Numerical Simulation Study On Influence Of Shear On Polymer Crystallization

Crystallization behavior in polymer molding process has important influence on final capabilities of products. Crystallization in polymer processing completes under flow field associated with rheological process and its behavior is quite different from quiescent condition, which is not only related to thermal history, but also to flow history and rheological response. The study on influence of flow on polymer crystallization is the research hotspot in polymer physics and polymer processing field at present and has certain guiding significance in controlling capabilities of polymer products by molding.The effect of shear flow on polymer crystallization process is studied by numerical simulation in this paper. The main work included:1. Based on Leonov viscoelastic constitutive model, the establishment of material elastic deformation and the first normal stress difference in flow process and relaxation process after flow stopping was simulated. The influence of shear rate and temperature on steady elastic deformation and the first normal stress difference was studied.2. Crystallization in quiescent condition was simulated based on Avrami equation and Lauritzen-Hoffman crystal growth model.

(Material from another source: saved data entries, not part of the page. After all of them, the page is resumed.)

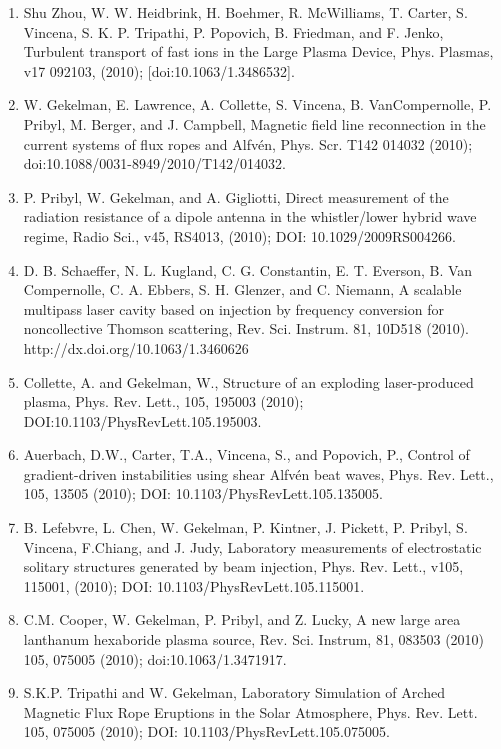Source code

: \documentclass[11pt]{article}
\begin{document}
\begin{enumerate}
\item Shu Zhou, W. W. Heidbrink, H. Boehmer, R. McWilliams, T. Carter, S. Vincena, S. K. P. Tripathi, P. Popovich, B. Friedman, and F. Jenko, Turbulent transport of fast ions in the Large Plasma Device, Phys. Plasmas, v17 092103, (2010); [doi:10.1063/1.3486532].

\item  W. Gekelman, E. Lawrence, A. Collette, S. Vincena, B. VanCompernolle, P. Pribyl, M. Berger, and J. Campbell, Magnetic field line reconnection in the current systems of flux ropes and Alfv\'{e}n, Phys. Scr. T142 014032 (2010); doi:10.1088/0031-8949/2010/T142/014032.

\item  P. Pribyl, W. Gekelman, and A. Gigliotti, Direct measurement of the radiation resistance of a dipole antenna in the whistler/lower hybrid wave regime, Radio Sci., v45, RS4013, (2010); DOI: 10.1029/2009RS004266.

\item  D. B. Schaeffer, N. L. Kugland, C. G. Constantin, E. T. Everson, B. Van Compernolle, C. A. Ebbers, S. H. Glenzer, and C. Niemann, A scalable multipass laser cavity based on injection by frequency conversion for noncollective Thomson scattering, Rev. Sci. Instrum. 81, 10D518 (2010).  http://dx.doi.org/10.1063/1.3460626

\item  Collette, A. and Gekelman, W., Structure of an exploding laser-produced plasma, Phys. Rev. Lett., 105, 195003 (2010); DOI:10.1103/PhysRevLett.105.195003.

\item  Auerbach, D.W., Carter, T.A., Vincena, S., and Popovich, P., Control of gradient-driven instabilities using shear Alfv\'{e}n beat waves, Phys. Rev. Lett., 105, 13505 (2010); DOI: 10.1103/PhysRevLett.105.135005.

\item  B. Lefebvre, L. Chen, W. Gekelman, P. Kintner, J. Pickett, P. Pribyl, S. Vincena, F.Chiang, and J. Judy, Laboratory measurements of electrostatic solitary structures generated by beam injection, Phys. Rev. Lett., v105, 115001, (2010); DOI: 10.1103/PhysRevLett.105.115001.

\item  C.M. Cooper, W. Gekelman, P. Pribyl, and Z. Lucky, A new large area lanthanum hexaboride plasma source, Rev. Sci. Instrum, 81, 083503 (2010) 105, 075005 (2010); doi:10.1063/1.3471917.

\item   S.K.P. Tripathi and W. Gekelman, Laboratory Simulation of Arched Magnetic Flux Rope Eruptions in the Solar Atmosphere, Phys. Rev. Lett. 105, 075005 (2010); DOI: 10.1103/PhysRevLett.105.075005.


\end{enumerate}
\end{document}
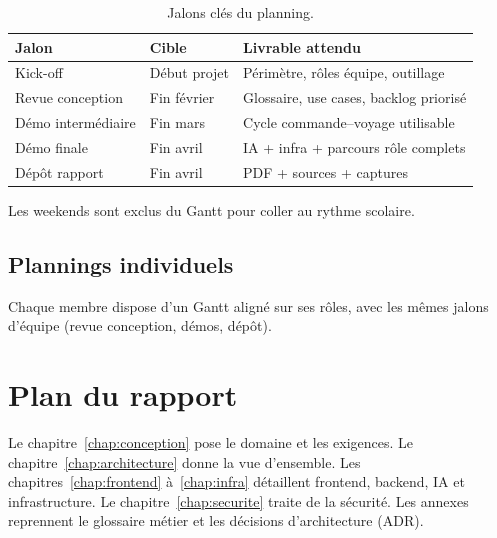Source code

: \begin{table}[H]
\centering
\caption{Jalons clés du planning.}
\label{tab:jalons}
\small
\begin{tabular}{@{}llp{7.2cm}@{}}
\toprule
Jalon & Cible & Livrable attendu \\
\midrule
Kick-off & Début projet & Périmètre, rôles équipe, outillage \\
Revue conception & Fin février & Glossaire, use cases, backlog priorisé \\
Démo intermédiaire & Fin mars & Cycle commande--voyage utilisable \\
Démo finale & Fin avril & IA + infra + parcours rôle complets \\
Dépôt rapport & Fin avril & PDF + sources + captures \\
\bottomrule
\end{tabular}
\end{table}

Les weekends sont exclus du Gantt pour coller au rythme scolaire.

\subsection{Plannings individuels}

Chaque membre dispose d'un Gantt aligné sur ses rôles, avec les mêmes jalons d'équipe (revue conception, démos, dépôt).





\section{Plan du rapport}

Le chapitre~\ref{chap:conception} pose le domaine et les exigences. Le chapitre~\ref{chap:architecture} donne la vue d'ensemble. Les chapitres~\ref{chap:frontend} à~\ref{chap:infra} détaillent frontend, backend, IA et infrastructure. Le chapitre~\ref{chap:securite} traite de la sécurité. Les annexes reprennent le glossaire métier et les décisions d'architecture (ADR).
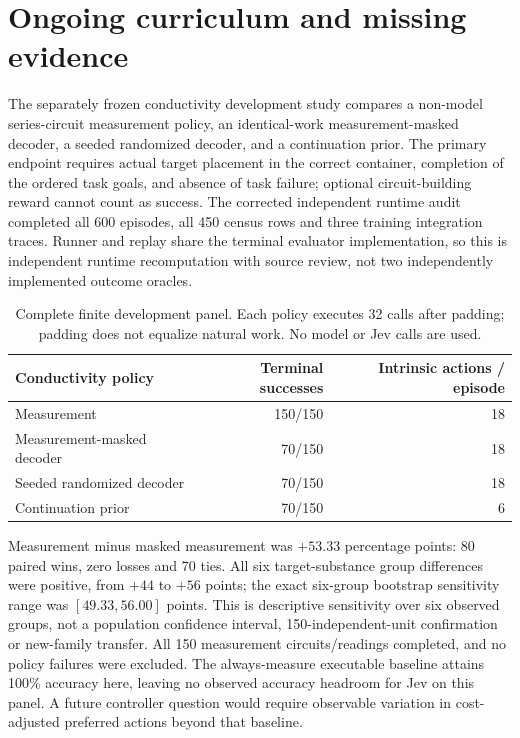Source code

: \documentclass[11pt]{article}
\begin{document}
\section{Ongoing curriculum and missing evidence}
The separately frozen conductivity development study compares a non-model series-circuit measurement policy, an identical-work measurement-masked decoder, a seeded randomized decoder, and a continuation prior. The primary endpoint requires actual target placement in the correct container, completion of the ordered task goals, and absence of task failure; optional circuit-building reward cannot count as success. The corrected independent runtime audit completed all 600 episodes, all 450 census rows and three training integration traces. Runner and replay share the terminal evaluator implementation, so this is independent runtime recomputation with source review, not two independently implemented outcome oracles.

\begin{table}[h]
\centering
\begin{tabular}{lrr}
\toprule
Conductivity policy & Terminal successes & Intrinsic actions / episode\\
\midrule
Measurement & 150/150 & 18\\
Measurement-masked decoder & 70/150 & 18\\
Seeded randomized decoder & 70/150 & 18\\
Continuation prior & 70/150 & 6\\
\bottomrule
\end{tabular}
\caption{Complete finite development panel. Each policy executes 32 calls after padding; padding does not equalize natural work. No model or Jev calls are used.}
\end{table}

Measurement minus masked measurement was $+53.33$ percentage points: 80 paired wins, zero losses and 70 ties. All six target-substance group differences were positive, from $+44$ to $+56$ points; the exact six-group bootstrap sensitivity range was $[49.33,56.00]$ points. This is descriptive sensitivity over six observed groups, not a population confidence interval, 150-independent-unit confirmation or new-family transfer. All 150 measurement circuits/readings completed, and no policy failures were excluded. The always-measure executable baseline attains 100\% accuracy here, leaving no observed accuracy headroom for Jev on this panel. A future controller question would require observable variation in cost-adjusted preferred actions beyond that baseline.
\end{document}
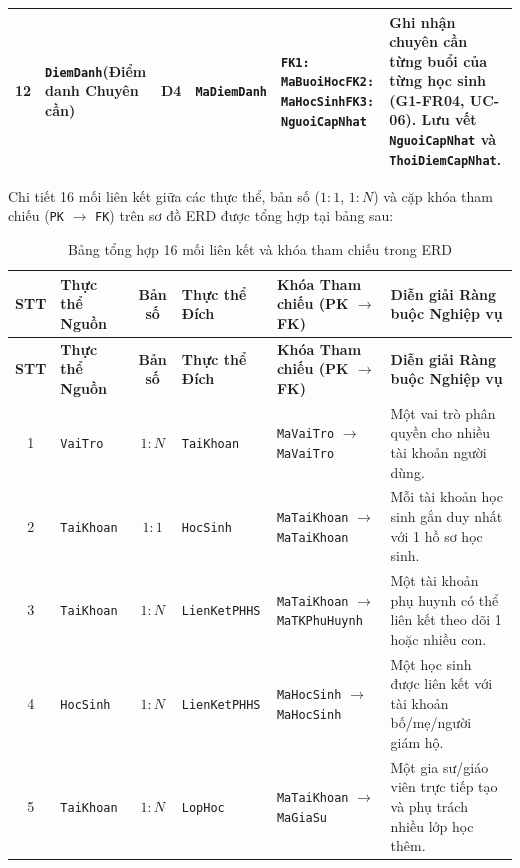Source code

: {\begin{longtable}{@{}c >{\raggedright\arraybackslash}p{2.2cm} c >{\raggedright\arraybackslash}p{1.9cm} >{\raggedright\arraybackslash}p{2.6cm} >{\raggedright\arraybackslash}p{4.8cm}@{}}
\midrule
12 & \texttt{DiemDanh}\newline (Điểm danh Chuyên cần) & D4 & \texttt{MaDiemDanh} & \texttt{FK1: MaBuoiHoc}\newline \texttt{FK2: MaHocSinh}\newline \texttt{FK3: NguoiCapNhat} & Ghi nhận chuyên cần từng buổi của từng học sinh (G1-FR04, UC-06). Lưu vết \texttt{NguoiCapNhat} và \texttt{ThoiDiemCapNhat}. \\
\bottomrule
\end{longtable}
}

Chi tiết 16 mối liên kết giữa các thực thể, bản số ($1:1$, $1:N$) và cặp khóa tham chiếu (\texttt{PK} $\rightarrow$ \texttt{FK}) trên sơ đồ ERD được tổng hợp tại bảng sau:

{\footnotesize
\begin{longtable}{@{}c >{\raggedright\arraybackslash}p{2.0cm} c >{\raggedright\arraybackslash}p{2.0cm} >{\raggedright\arraybackslash}p{3.6cm} >{\raggedright\arraybackslash}p{4.5cm}@{}}
\caption{Bảng tổng hợp 16 mối liên kết và khóa tham chiếu trong ERD}\label{tab:erd-links}\\
\toprule
\textbf{STT} & \textbf{Thực thể Nguồn} & \textbf{Bản số} & \textbf{Thực thể Đích} & \textbf{Khóa Tham chiếu (PK $\rightarrow$ FK)} & \textbf{Diễn giải Ràng buộc Nghiệp vụ} \\
\midrule
\endfirsthead
\toprule
\textbf{STT} & \textbf{Thực thể Nguồn} & \textbf{Bản số} & \textbf{Thực thể Đích} & \textbf{Khóa Tham chiếu (PK $\rightarrow$ FK)} & \textbf{Diễn giải Ràng buộc Nghiệp vụ} \\
\midrule
\endhead
1 & \texttt{VaiTro} & $1 : N$ & \texttt{TaiKhoan} & \texttt{MaVaiTro} $\rightarrow$ \texttt{MaVaiTro} & Một vai trò phân quyền cho nhiều tài khoản người dùng. \\
2 & \texttt{TaiKhoan} & $1 : 1$ & \texttt{HocSinh} & \texttt{MaTaiKhoan} $\rightarrow$ \texttt{MaTaiKhoan} & Mỗi tài khoản học sinh gắn duy nhất với 1 hồ sơ học sinh. \\
3 & \texttt{TaiKhoan} & $1 : N$ & \texttt{LienKetPHHS} & \texttt{MaTaiKhoan} $\rightarrow$ \texttt{MaTKPhuHuynh} & Một tài khoản phụ huynh có thể liên kết theo dõi 1 hoặc nhiều con. \\
4 & \texttt{HocSinh} & $1 : N$ & \texttt{LienKetPHHS} & \texttt{MaHocSinh} $\rightarrow$ \texttt{MaHocSinh} & Một học sinh được liên kết với tài khoản bố/mẹ/người giám hộ. \\
5 & \texttt{TaiKhoan} & $1 : N$ & \texttt{LopHoc} & \texttt{MaTaiKhoan} $\rightarrow$ \texttt{MaGiaSu} & Một gia sư/giáo viên trực tiếp tạo và phụ trách nhiều lớp học thêm. \\

\end{longtable}}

The influence of crystallization temperature on number of activated nuclei, crystal growth rate, half crystallization time, induction time and relative crystallinity was researched.3. On the assumption that flow accelerate nucleation rate but not effect crystal growth rate, the number of activated nuclei is the sum of the activated nuclei in quiescent condition and the activated nuclei induced by the flow. On the base, combining Avrami equation with Lauritzen-Hoffman crystal growth model, crystallization process in flow process and after flow stopping was simulated. The effect of temperature, shear rate and shear strain on number of activated nuclei, crystallinity, half crystallization time and induction time was studied. The change of viscosity in crystallization process was researched. The simulation results were qualitative agreement with experimental results.